### Exercise brief
Starting from the line that holds "archivo en PracticasComputacionI/Calculadora/Calculadora.cpp|", print every line through the end of the records, first and last included.

### Extracted entries
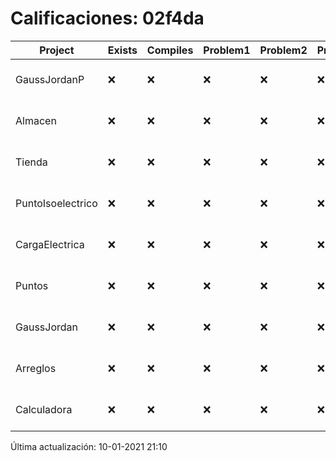 # Calificaciones: 02f4da
|Project|Exists|Compiles|Problem1|Problem2|Problem3|Extra|Grade|CommitHash|CommitDate|CheckDate|DueDate|Comments|
|-|-|-|-|-|-|-|-|-|-|-|-|-|
|GaussJordanP|❌|❌|❌|❌|❌|❌|5.0|nan|nan|10-01-2021 21:10:41|14-01-2021 21:00:00|No se encontró el archivo en PracticasComputacionI/GaussJordanP/GaussJordanP.py|
|Almacen|❌|❌|❌|❌|❌|❌|5.0|nan|nan|10-01-2021 21:10:40|04-12-2020 21:00:00|No se encontró el archivo en PracticasComputacionI/Almacen/Almacen.cpp|
|Tienda|❌|❌|❌|❌|❌|❌|5.0|nan|nan|10-01-2021 21:10:40|11-12-2020 21:00:00|No se encontró el archivo en PracticasComputacionI/Tienda/Almacen.cpp|
|PuntoIsoelectrico|❌|❌|❌|❌|❌|❌|5.0|nan|nan|10-01-2021 21:10:39|26-11-2020 21:00:00|No se encontró el archivo en PracticasComputacionI/PuntoIsoelectrico/Grupo.cpp|
|CargaElectrica|❌|❌|❌|❌|❌|❌|5.0|nan|nan|10-01-2021 21:10:38|19-11-2020 21:00:00|No se encontró el archivo en PracticasComputacionI/CargaElectrica/CargaElectrica.cpp|
|Puntos|❌|❌|❌|❌|❌|❌|5.0|nan|nan|10-01-2021 21:10:37|05-11-2020 21:00:00|No se encontró el archivo en PracticasComputacionI/Puntos/Punto.cpp|
|GaussJordan|❌|❌|❌|❌|❌|❌|5.0|nan|nan|10-01-2021 21:10:36|19-11-2020 21:00:00|No se encontró el archivo en PracticasComputacionI/GaussJordan/GaussJordan.cpp|
|Arreglos|❌|❌|❌|❌|❌|❌|5.0|nan|nan|10-01-2021 21:10:35|22-10-2020 21:00:00|No se encontró el archivo en PracticasComputacionI/Arreglos/Arreglos.cpp|
|Calculadora|❌|❌|❌|❌|❌|❌|5.0|nan|nan|10-01-2021 21:10:34|15-10-2020 21:00:00|No se encontró el archivo en PracticasComputacionI/Calculadora/Calculadora.cpp|

Última actualización: 10-01-2021 21:10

### Answer section
|Calculadora|❌|❌|❌|❌|❌|❌|5.0|nan|nan|10-01-2021 21:10:34|15-10-2020 21:00:00|No se encontró el archivo en PracticasComputacionI/Calculadora/Calculadora.cpp|

Última actualización: 10-01-2021 21:10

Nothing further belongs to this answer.